Nixon, a former police captain, has made a name for himself narrating steamy novels that have received thousands of reviews on Amazon. Those books are considerably more popular than Brown’s Desk 88: Eight Progressive Senators Who Changed America, which is ranked 919,374th on Amazon’s best seller charts.
Brown devotes each chapter of Desk 88 to a different senator who once sat at his desk. At several points throughout the book, Brown quotes lawmakers using the N-word. The pallid Brown, whose narration is limited to the chapter titles, lets the African-American Nixon read the slur, which comes twice from the Mississippi Democrat Theodore Bilbo, once from strategist Lee Atwater, and once from former vice president Al Gore, who was himself quoting Strom Thurmond.

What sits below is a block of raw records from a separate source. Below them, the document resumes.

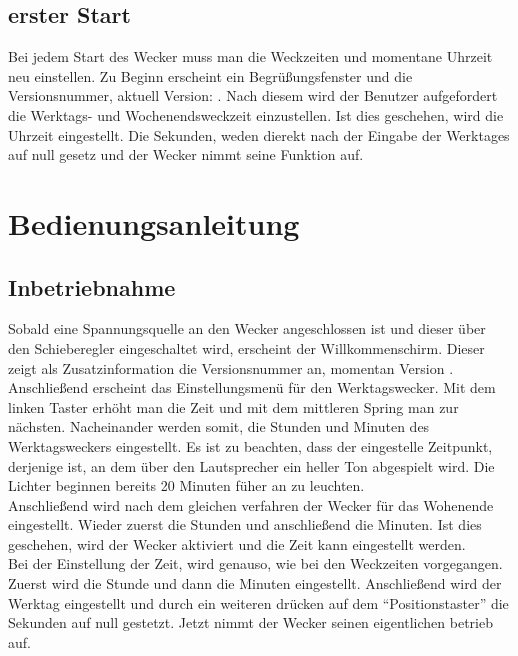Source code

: \documentclass[12pt,a4paper,titlepage,headinclude]{scrartcl}
\numberwithin{equation}{subsection}
\begin{document}
\subsection{erster Start}
Bei jedem Start des Wecker muss man die Weckzeiten und momentane Uhrzeit neu einstellen.
Zu Beginn erscheint ein Begrüßungsfenster und die Versionsnummer, aktuell Version: \titel.
Nach diesem wird der Benutzer aufgefordert die Werktags- und Wochenendsweckzeit einzustellen.
Ist dies geschehen, wird die Uhrzeit eingestellt.
Die Sekunden, weden dierekt nach der Eingabe der Werktages auf null gesetz und der Wecker nimmt seine Funktion auf.


\newpage
\section{Bedienungsanleitung}
\label{sec:Bedienungsanleitung}

\subsection{Inbetriebnahme}
\label{sec:inbetriebname}
Sobald eine Spannungsquelle an den Wecker angeschlossen ist und dieser über den Schieberegler eingeschaltet wird, erscheint der Willkommenschirm.
Dieser zeigt als Zusatzinformation die Versionsnummer an, momentan Version \titel.
Anschließend erscheint das Einstellungsmenü für den Werktagswecker.
Mit dem linken Taster erhöht man die Zeit und mit dem mittleren Spring man zur nächsten.
Nacheinander werden somit, die Stunden und Minuten des Werktagsweckers eingestellt.
Es ist zu beachten, dass der eingestelle Zeitpunkt, derjenige ist, an dem über den Lautsprecher ein heller Ton abgespielt wird.
Die Lichter beginnen bereits 20 Minuten füher an zu leuchten.\\
Anschließend wird nach dem gleichen verfahren der Wecker für das Wohenende eingestellt.
Wieder zuerst die Stunden und anschließend die Minuten.
Ist dies geschehen, wird der Wecker aktiviert und die Zeit kann eingestellt werden.\\
Bei der Einstellung der Zeit, wird genauso, wie bei den Weckzeiten vorgegangen.
Zuerst wird die Stunde und dann die Minuten eingestellt.
Anschließend wird der Werktag eingestellt und durch ein weiteren drücken auf dem "`Positionstaster"' die Sekunden auf null gestetzt.
Jetzt nimmt der Wecker seinen eigentlichen betrieb auf.
\end{document}

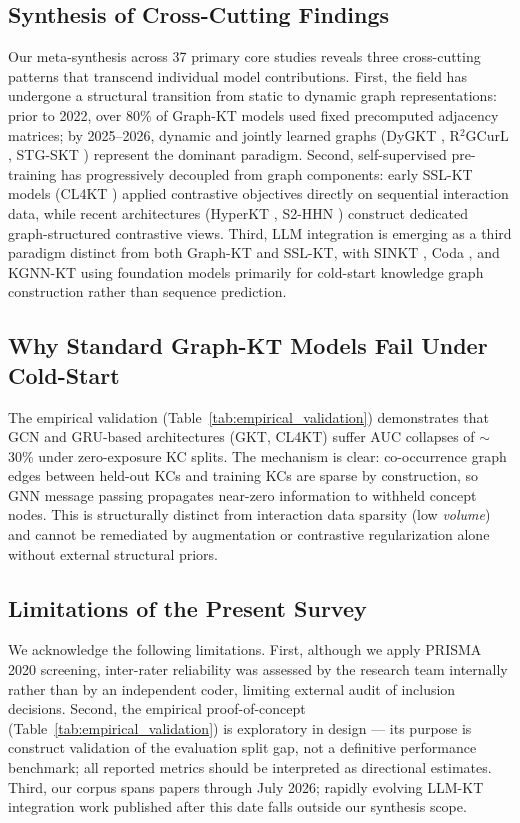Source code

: ﻿\documentclass[10pt,journal,compsoc]{IEEEtran}
\begin{document}
\subsection{Synthesis of Cross-Cutting Findings}
Our meta-synthesis across 37 primary core studies reveals three cross-cutting patterns that transcend individual model contributions. First, the field has undergone a structural transition from static to dynamic graph representations: prior to 2022, over 80\% of Graph-KT models used fixed precomputed adjacency matrices; by 2025--2026, dynamic and jointly learned graphs (DyGKT \cite{KT038_DyGKT_2024}, R$^2$GCurL \cite{KT077_R2GCurL_2026}, STG-SKT \cite{KT079_STGSKT_2026}) represent the dominant paradigm. Second, self-supervised pre-training has progressively decoupled from graph components: early SSL-KT models (CL4KT \cite{KT039_CL4KT_2022}) applied contrastive objectives directly on sequential interaction data, while recent architectures (HyperKT \cite{KT066_HyperKT_2025}, S2-HHN \cite{KT042_S2HHN_2023}) construct dedicated graph-structured contrastive views. Third, LLM integration is emerging as a third paradigm distinct from both Graph-KT and SSL-KT, with SINKT \cite{KT044_SINKT_2024}, Coda \cite{KT070_Coda_2025}, and KGNN-KT \cite{KT076_KGNNKT_2025} using foundation models primarily for cold-start knowledge graph construction rather than sequence prediction.

\subsection{Why Standard Graph-KT Models Fail Under Cold-Start}
The empirical validation (Table~\ref{tab:empirical_validation}) demonstrates that GCN and GRU-based architectures (GKT, CL4KT) suffer AUC collapses of $\sim$30\% under zero-exposure KC splits. The mechanism is clear: co-occurrence graph edges between held-out KCs and training KCs are sparse by construction, so GNN message passing propagates near-zero information to withheld concept nodes. This is structurally distinct from interaction data sparsity (low \emph{volume}) and cannot be remediated by augmentation or contrastive regularization alone without external structural priors.

\subsection{Limitations of the Present Survey}
We acknowledge the following limitations. First, although we apply PRISMA 2020 screening, inter-rater reliability was assessed by the research team internally rather than by an independent coder, limiting external audit of inclusion decisions. Second, the empirical proof-of-concept (Table~\ref{tab:empirical_validation}) is exploratory in design --- its purpose is construct validation of the evaluation split gap, not a definitive performance benchmark; all reported metrics should be interpreted as directional estimates. Third, our corpus spans papers through July 2026; rapidly evolving LLM-KT integration work published after this date falls outside our synthesis scope.
\end{document}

A spokesman for Brown did not respond to a request for comment.
Among the figures Brown profiles is former Ku Klux Klan member and Supreme Court Justice Hugo Black, whom the senator calls a “complicated but necessary inclusion in a book about great progressives who sat at Desk 88.”
Fortunately for Brown, Nixon is no stranger to controversy. His voice often divides audiobook lovers, who carry out heated debates in the Amazon comments section. Reviewers were split on Nixon’s narration of What Happens on Vacation: A Flirty Vacation Romance, which details the fictitious African-American senator Jessup Outlaw’s winter romance.
One listener dismisses Nixon’s voice as “boring,” while another calls him “soothing,” and praises him for guiding “readers into discovering love.”
Nixon’s best performance, according to Amazon reviews, comes in The Right Player: A Sports Romance. One fan said Nixon’s voice was “perfect for an evening on the couch. With your eyes closed so, you can listen and see the story unfold in your imagination.”
Listeners also raved about Her Naughty Suitor (Falling for a Rose), in which Nixon voices a real estate mogul with a “desirous craving to explore everything about” the book’s female protagonist.
“Oh my Gawd!! Lord, help me. I need a cigarette or a drink after reading ‘Her Naughty Suitor.’ And I don’t smoke nor drink,” one reviewer wrote on Amazon. “I LOVED IT!!!!”
Brown is not the first Democrat to intersect with the world of romance novels. Two-time failed gubernatorial candidate Stacey Abrams once moonlit as a romance writer, cranking out books including Never Tell, the tale of a criminal psychologist who falls in love with a journalist as they seek to uncover the identity of a serial killer.
Nor is Brown’s book the first foray into politics for Nixon, who took a break from bodice-rippers to help narrate an audiobook of the January 6th report.